Dataset entries
'''
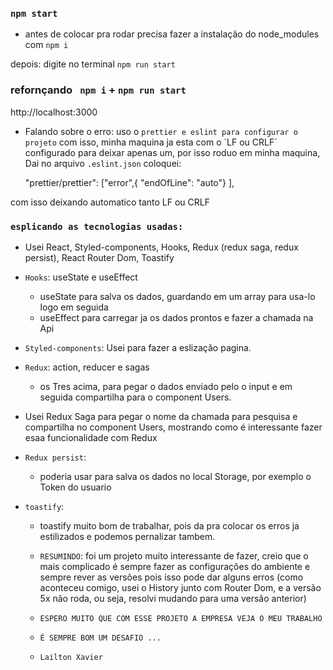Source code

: ### `npm start`


- antes de colocar pra rodar precisa fazer a instalação do node_modules
com `npm i`

depois: digite no terminal `npm run start`

### refornçando ` npm i` + `npm run start`

 http://localhost:3000

 - Falando sobre o erro:
    uso o `prettier e eslint para configurar o projeto`
    com isso, minha maquina ja esta com o ´LF ou CRLF´ configurado
    para deixar apenas um, por isso roduo em minha maquina,
    Dai no arquivo `.eslint.json` coloquei:

    "prettier/prettier": ["error",{
            "endOfLine": "auto"}
          ],

  com isso deixando automatico tanto LF ou CRLF


 ### `esplicando as tecnologias usadas:`

  - Usei React, Styled-components, Hooks, Redux (redux saga, redux persist), React Router Dom, Toastify

  - `Hooks`: useState e useEffect
    - useState para salva os dados, guardando em um array para usa-lo logo
    em seguida
    - useEffect para carregar ja os dados prontos e fazer a chamada na Api

  - `Styled-components`: Usei para fazer a eslização  pagina.

  - `Redux`: action, reducer e sagas
    - os Tres acima, para pegar o dados enviado pelo o input e em seguida
    compartilha para o component Users.

  - Usei Redux Saga para pegar o nome da chamada para pesquisa e compartilha
      no component Users, mostrando como é interessante fazer esaa
      funcionalidade com Redux

  - `Redux persist`:
     - poderia usar para salva os dados no local Storage, por exemplo o Token do usuario

  - `toastify`:
    - toastify muito bom de trabalhar, pois da pra colocar os erros ja estilizados e podemos pernalizar tambem.

    - `RESUMINDO`: foi um projeto muito interessante de fazer, creio que o mais
    complicado é sempre fazer as configurações do ambiente e sempre rever as
    versões pois isso pode dar alguns erros (como aconteceu comigo, usei o History junto com Router Dom, e a versão 5x não roda, ou seja, resolvi mudando para uma versão anterior)

    - `ESPERO MUITO QUE COM ESSE PROJETO A EMPRESA VEJA O MEU TRABALHO`
    - `É SEMPRE BOM UM DESAFIO ...`


    - `Lailton Xavier`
'''
Among the records, how many lines include the string "seguida"? State the number and add nothing.

2